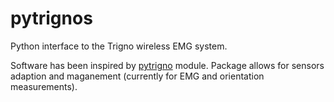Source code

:# pytrignos
Python interface to the Trigno wireless EMG system.

Software has been inspired by [pytrigno](https://github.com/Jakubach/pytrigno) module. Package allows for sensors adaption and maganement (currently for EMG and orientation measurements).
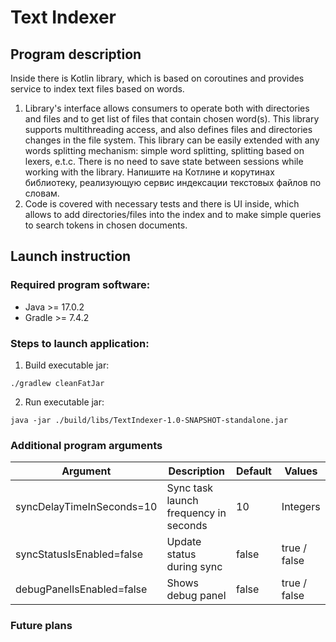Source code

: # Text Indexer

## Program description
Inside there is Kotlin library, which is based on coroutines and provides service to index text files based on words.
1. Library's interface allows consumers to operate both with directories and files and to get list of files that 
contain chosen word(s). This library supports multithreading access, and also defines files and directories changes 
in the file system. This library can be easily extended with any words splitting mechanism: simple word splitting,
splitting based on lexers, e.t.c. There is no need to save state between sessions while working with the library.
Напишите на Котлине и корутинах библиотеку, реализующую сервис индексации текстовых файлов по словам.
2. Code is covered with necessary tests and there is UI inside, which allows to add directories/files into the index and 
to make simple queries to search tokens in chosen documents.

## Launch instruction

### Required program software:
* Java >= 17.0.2
* Gradle >= 7.4.2

### Steps to launch application:
1. Build executable jar:

`./gradlew cleanFatJar`

2. Run executable jar:

`java -jar ./build/libs/TextIndexer-1.0-SNAPSHOT-standalone.jar`

### Additional program arguments

| Argument                  | Description                           | Default | Values       |
|---------------------------|---------------------------------------|---------|--------------|
| syncDelayTimeInSeconds=10 | Sync task launch frequency in seconds | 10      | Integers     |
| syncStatusIsEnabled=false | Update status during sync             | false   | true / false |
| debugPanelIsEnabled=false | Shows debug panel                     | false   | true / false |

### Future plans

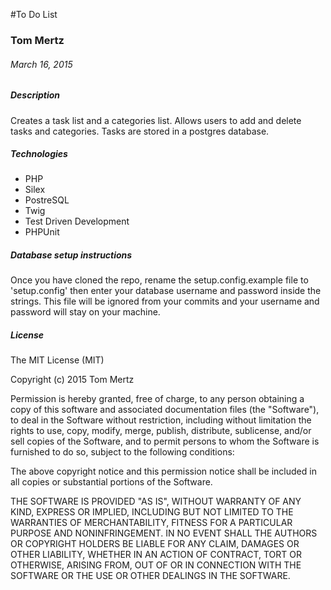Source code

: #To Do List

### Tom Mertz

###### March 16, 2015

##### Description

Creates a task list and a categories list. Allows users to add and delete tasks and categories. Tasks are stored in a postgres database.

##### Technologies

* PHP
* Silex
* PostreSQL
* Twig
* Test Driven Development
* PHPUnit

##### Database setup instructions

Once you have cloned the repo, rename the setup.config.example file to 'setup.config' then enter your database username and password inside the strings. This file will be ignored from your commits and your username and password will stay on your machine.

##### License

The MIT License (MIT)

Copyright (c) 2015 Tom Mertz

Permission is hereby granted, free of charge, to any person obtaining a copy
of this software and associated documentation files (the "Software"), to deal
in the Software without restriction, including without limitation the rights
to use, copy, modify, merge, publish, distribute, sublicense, and/or sell
copies of the Software, and to permit persons to whom the Software is
furnished to do so, subject to the following conditions:

The above copyright notice and this permission notice shall be included in
all copies or substantial portions of the Software.

THE SOFTWARE IS PROVIDED "AS IS", WITHOUT WARRANTY OF ANY KIND, EXPRESS OR
IMPLIED, INCLUDING BUT NOT LIMITED TO THE WARRANTIES OF MERCHANTABILITY,
FITNESS FOR A PARTICULAR PURPOSE AND NONINFRINGEMENT. IN NO EVENT SHALL THE
AUTHORS OR COPYRIGHT HOLDERS BE LIABLE FOR ANY CLAIM, DAMAGES OR OTHER
LIABILITY, WHETHER IN AN ACTION OF CONTRACT, TORT OR OTHERWISE, ARISING FROM,
OUT OF OR IN CONNECTION WITH THE SOFTWARE OR THE USE OR OTHER DEALINGS IN
THE SOFTWARE.
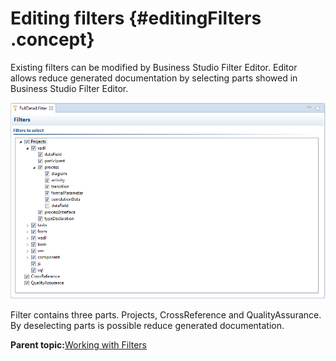 # Editing filters {#editingFilters .concept}

Existing filters can be modified by Business Studio Filter Editor. Editor allows reduce generated documentation by selecting parts showed in Business Studio Filter Editor.

![Business Studio Filter Editor](img/FilterEditor.png "Business Studio Filter Editor")

Filter contains three parts. Projects, CrossReference and QualityAssurance. By deselecting parts is possible reduce generated documentation.

**Parent topic:**[Working with Filters](../../../../modules/titanis/setup/dialogs/workingWithFilters.md)


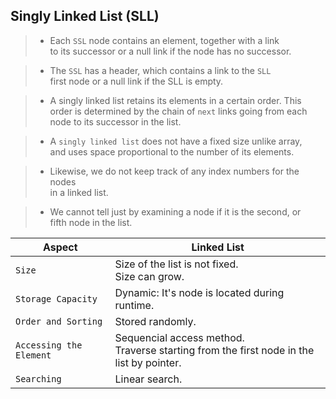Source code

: ## Singly Linked List (SLL)

> - Each `SSL` node contains an element, together with a link <br />
    to its successor or a null link if the node has no successor.

> - The `SSL` has a header, which contains a link to the `SLL` <br />
    first node or a null link if the SLL is empty.

> - A singly linked list retains its elements in a certain order. This <br />
    order is determined by the chain of `next` links going from each <br />
    node to its successor in the list.

> - A `singly linked list` does not have a fixed size unlike array, <br />
    and uses space proportional to the number of its elements.

> - Likewise, we do not keep track of any index numbers for the nodes <br />
    in a linked list.

> - We cannot tell just by examining a node if it is the second, or <br />
    fifth node in the list.

| Aspect | Linked List |
| ------ | ----------- |
| `Size` | Size of the list is not fixed. <br /> Size can grow. |
| `Storage Capacity` | Dynamic: It's node is located during runtime. |
| `Order and Sorting` | Stored randomly. |
| `Accessing the Element` | Sequencial access method. <br /> Traverse starting from the first node in the list by pointer. |
| `Searching` | Linear search. |
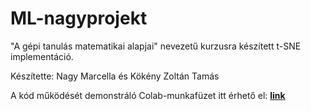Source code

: # ML-nagyprojekt

"A gépi tanulás matematikai alapjai" nevezetű kurzusra készített t-SNE implementáció.

Készítette: Nagy Marcella és Kökény Zoltán Tamás

A kód működését demonstráló Colab-munkafüzet itt érhető el: [**link**](https://colab.research.google.com/drive/1XDRwcsgDu0DJZtWOGvDMxum96NY_rnNY#scrollTo=9vzUMhqNKxBu)
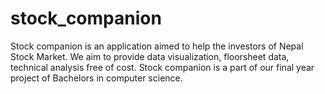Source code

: # stock_companion

Stock companion is an application aimed to help the investors of Nepal Stock Market. We aim to provide data visualization, floorsheet data, technical analysis free of cost. Stock companion is a part of our final year project of Bachelors in computer science.



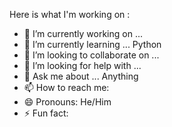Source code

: Here is what I'm working on :

- 🔭 I’m currently working on ...
- 🌱 I’m currently learning ... Python
- 👯 I’m looking to collaborate on ...
- 🤔 I’m looking for help with ... 
- 💬 Ask me about ... Anything
- 📫 How to reach me: 
- 😄 Pronouns: He/Him
- ⚡ Fun fact: 
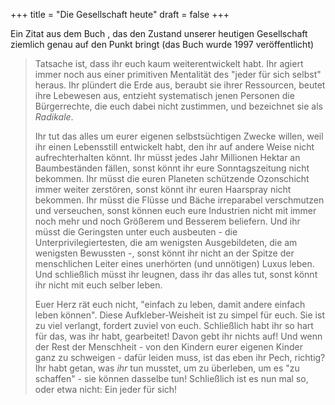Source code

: +++
title = "Die Gesellschaft heute"
draft = false
+++

Ein Zitat aus dem Buch , das den Zustand unserer heutigen Gesellschaft ziemlich genau auf den Punkt bringt (das Buch wurde 1997 veröffentlicht)

> Tatsache ist, dass ihr euch kaum weiterentwickelt habt. Ihr agiert immer noch aus einer primitiven Mentalität des "jeder für sich selbst" heraus. Ihr plündert die Erde aus, beraubt sie ihrer Ressourcen, beutet ihre Lebewesen aus, entzieht systematisch jenen Personen die Bürgerrechte, die euch dabei nicht zustimmen, und bezeichnet sie als _Radikale_.
>
> Ihr tut das alles um eurer eigenen selbstsüchtigen Zwecke willen, weil ihr einen Lebensstill entwickelt habt, den ihr auf andere Weise nicht aufrechterhalten könnt. Ihr müsst jedes Jahr Millionen Hektar an Baumbeständen fällen, sonst könnt ihr eure Sonntagszeitung nicht bekommen. Ihr müsst die euren Planeten schützende Ozonschicht immer weiter zerstören, sonst könnt ihr euren Haarspray nicht bekommen. Ihr müsst die Flüsse und Bäche irreparabel verschmutzen und verseuchen, sonst können euch eure Industrien nicht mit immer noch mehr und noch Größerem und Besserem beliefern. Und ihr müsst die Geringsten unter euch ausbeuten - die Unterprivilegiertesten, die am wenigsten Ausgebildeten, die am wenigsten Bewussten -, sonst könnt ihr nicht an der Spitze der menschlichen Leiter eines unerhörten (und unnötigen) Luxus leben. Und schließlich müsst ihr leugnen, dass ihr das alles tut, sonst könnt ihr nicht mit euch selber leben.
>
> Euer Herz rät euch nicht, "einfach zu leben, damit andere einfach leben können". Diese Aufkleber-Weisheit ist zu simpel für euch. Sie ist zu viel verlangt, fordert zuviel von euch. Schließlich habt ihr so hart für das, was ihr habt, gearbeitet! Davon gebt ihr nichts auf! Und wenn der Rest der Menschheit - von den Kindern eurer eigenen Kinder ganz zu schweigen - dafür leiden muss, ist das eben ihr Pech, richtig? Ihr habt getan, was _ihr_ tun musstet, um zu überleben, um es "zu schaffen" - sie können dasselbe tun! Schließlich ist es nun mal so, oder etwa nicht: Ein jeder für sich!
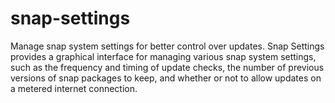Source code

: # snap-settings
Manage snap system settings for better control over updates.
Snap Settings provides a graphical interface for managing various snap system
settings, such as the frequency and timing of update checks, the number of
previous versions of snap packages to keep, and whether or not to allow updates
on a metered internet connection.
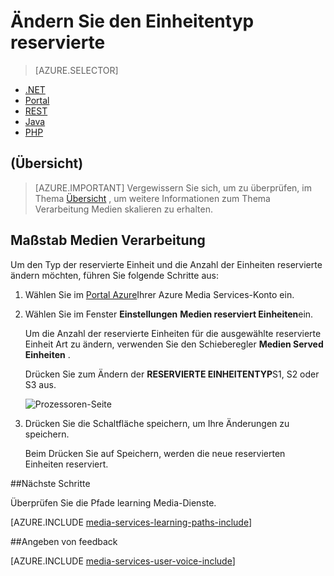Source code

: <properties
    pageTitle=" Medien Verarbeitung über das Azure-Portal skalieren | Microsoft Azure"
    description="In diesem Lernprogramm führt Sie durch die Schritte zum Anpassungsbereich für Medien Verarbeitung über das Azure-Portal an."
    services="media-services"
    documentationCenter=""
    authors="Juliako"
    manager="erikre"
    editor=""/>

<tags
    ms.service="media-services"
    ms.workload="media"
    ms.tgt_pltfrm="na"
    ms.devlang="na"
    ms.topic="article"
    ms.date="10/24/2016"
    ms.author="juliako"/>

# <a name="change-the-reserved-unit-type"></a>Ändern Sie den Einheitentyp reservierte

> [AZURE.SELECTOR]
- [.NET](media-services-dotnet-encoding-units.md)
- [Portal](media-services-portal-scale-media-processing.md)
- [REST](https://msdn.microsoft.com/library/azure/dn859236.aspx)
- [Java](https://github.com/southworkscom/azure-sdk-for-media-services-java-samples)
- [PHP](https://github.com/Azure/azure-sdk-for-php/tree/master/examples/MediaServices)

## <a name="overview"></a>(Übersicht)

>[AZURE.IMPORTANT] Vergewissern Sie sich, um zu überprüfen, im Thema [Übersicht](media-services-scale-media-processing-overview.md) , um weitere Informationen zum Thema Verarbeitung Medien skalieren zu erhalten.

## <a name="scale-media-processing"></a>Maßstab Medien Verarbeitung

Um den Typ der reservierte Einheit und die Anzahl der Einheiten reservierte ändern möchten, führen Sie folgende Schritte aus:

1. Wählen Sie im [Portal Azure](https://portal.azure.com/)Ihrer Azure Media Services-Konto ein.

2. Wählen Sie im Fenster **Einstellungen** **Medien reserviert Einheiten**ein.

    Um die Anzahl der reservierte Einheiten für die ausgewählte reservierte Einheit Art zu ändern, verwenden Sie den Schieberegler **Medien Served Einheiten** .

    Drücken Sie zum Ändern der **RESERVIERTE EINHEITENTYP**S1, S2 oder S3 aus.

    ![Prozessoren-Seite](./media/media-services-portal-scale-media-processing/media-services-scale-media-processing.png)

3. Drücken Sie die Schaltfläche speichern, um Ihre Änderungen zu speichern.

    Beim Drücken Sie auf Speichern, werden die neue reservierten Einheiten reserviert.

##<a name="next-steps"></a>Nächste Schritte

Überprüfen Sie die Pfade learning Media-Dienste.

[AZURE.INCLUDE [media-services-learning-paths-include](../../includes/media-services-learning-paths-include.md)]

##<a name="provide-feedback"></a>Angeben von feedback

[AZURE.INCLUDE [media-services-user-voice-include](../../includes/media-services-user-voice-include.md)]


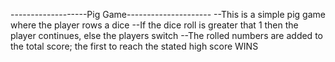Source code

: -------------------Pig Game---------------------
--This is a simple pig game where the player rows a dice
--If the dice roll is greater that 1 then the player continues, else the players switch
--The rolled numbers are added to the total score; the first to reach the stated high score WINS
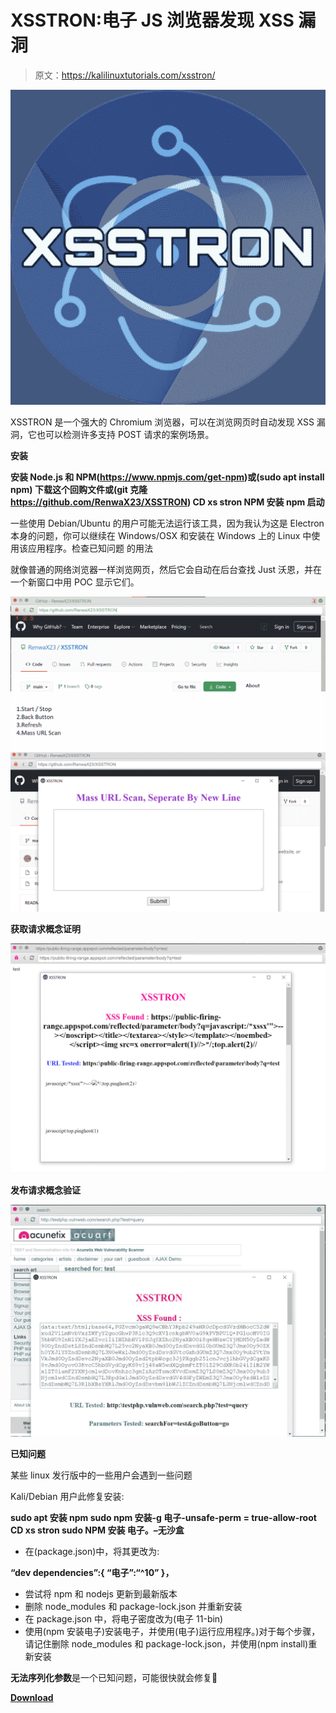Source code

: # XSSTRON:电子 JS 浏览器发现 XSS 漏洞

> 原文：<https://kalilinuxtutorials.com/xsstron/>

[![XSSTRON : Electron JS Browser To Find XSS Vulnerabilities](img/7dc0051a5c74fee8e302ea2f69060d96.png "XSSTRON : Electron JS Browser To Find XSS Vulnerabilities")](https://1.bp.blogspot.com/-U67tMR_3hek/YCt8-y8qfHI/AAAAAAAAIYs/OiTfsKgz5aE8zgtLsVMe9OGWDAuXn9UDgCLcBGAsYHQ/s728/XSSTRON_1%25281%2529.png)

XSSTRON 是一个强大的 Chromium 浏览器，可以在浏览网页时自动发现 XSS 漏洞，它也可以检测许多支持 POST 请求的案例场景。

**安装**

**安装 Node.js 和 NPM(https://www.npmjs.com/get-npm)或(sudo apt install npm)
下载这个回购文件或(git 克隆 https://github.com/RenwaX23/XSSTRON)
CD xs stron
NPM 安装
npm 启动**

一些使用 Debian/Ubuntu 的用户可能无法运行该工具，因为我认为这是 Electron 本身的问题，你可以继续在 Windows/OSX 和安装在 Windows 上的 Linux 中使用该应用程序。检查已知问题
的用法

就像普通的网络浏览器一样浏览网页，然后它会自动在后台查找 Just 沃恩，并在一个新窗口中用 POC 显示它们。

![](img/4f8ac82c60bad879a78640a573619182.png)![](img/d8ebb199873e4f710456b96835680ebb.png)

**获取请求概念证明**

![](img/641f034a55e5cb111f9ff28dff37097d.png)

**发布请求概念验证**

![](img/5a02a856c758be401e63922c844f9dfe.png)

**已知问题**

某些 linux 发行版中的一些用户会遇到一些问题

Kali/Debian 用户此修复安装:

**sudo apt 安装 npm
sudo npm 安装-g 电子-unsafe-perm = true-allow-root
CD xs stron
sudo NPM 安装
电子。–无沙盒**

*   在(package.json)中，将其更改为:

**“dev dependencies”:{
“电子”:“^10”
}，**

*   尝试将 npm 和 nodejs 更新到最新版本
*   删除 node_modules 和 package-lock.json 并重新安装
*   在 package.json 中，将电子密度改为(电子 11-bin)
*   使用(npm 安装电子)安装电子，并使用(电子)运行应用程序。)对于每个步骤，请记住删除 node_modules 和 package-lock.json，并使用(npm install)重新安装

**无法序列化参数**是一个已知问题，可能很快就会修复🙂

[**Download**](https://github.com/RenwaX23/XSSTRON)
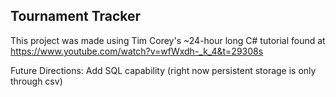 ﻿## Tournament Tracker

This project was made using Tim Corey's ~24-hour long C# tutorial found at https://www.youtube.com/watch?v=wfWxdh-_k_4&t=29308s
 










Future Directions: Add SQL capability (right now persistent storage is only through csv)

* _Problem description_
Take the line that contains "某些 linux 发行版中的一些用户会遇到一些问题" and every line after it down to the last line of the entries above, and output them exactly, with nothing else and no pictures.

* _Completed task_
某些 linux 发行版中的一些用户会遇到一些问题

Kali/Debian 用户此修复安装:

**sudo apt 安装 npm
sudo npm 安装-g 电子-unsafe-perm = true-allow-root
CD xs stron
sudo NPM 安装
电子。–无沙盒**

*   在(package.json)中，将其更改为:

**“dev dependencies”:{
“电子”:“^10”
}，**

*   尝试将 npm 和 nodejs 更新到最新版本
*   删除 node_modules 和 package-lock.json 并重新安装
*   在 package.json 中，将电子密度改为(电子 11-bin)
*   使用(npm 安装电子)安装电子，并使用(电子)运行应用程序。)对于每个步骤，请记住删除 node_modules 和 package-lock.json，并使用(npm install)重新安装

**无法序列化参数**是一个已知问题，可能很快就会修复🙂

[**Download**](https://github.com/RenwaX23/XSSTRON)
 ﻿## Tournament Tracker

This project was made using Tim Corey's ~24-hour long C# tutorial found at https://www.youtube.com/watch?v=wfWxdh-_k_4&t=29308s
 










Future Directions: Add SQL capability (right now persistent storage is only through csv)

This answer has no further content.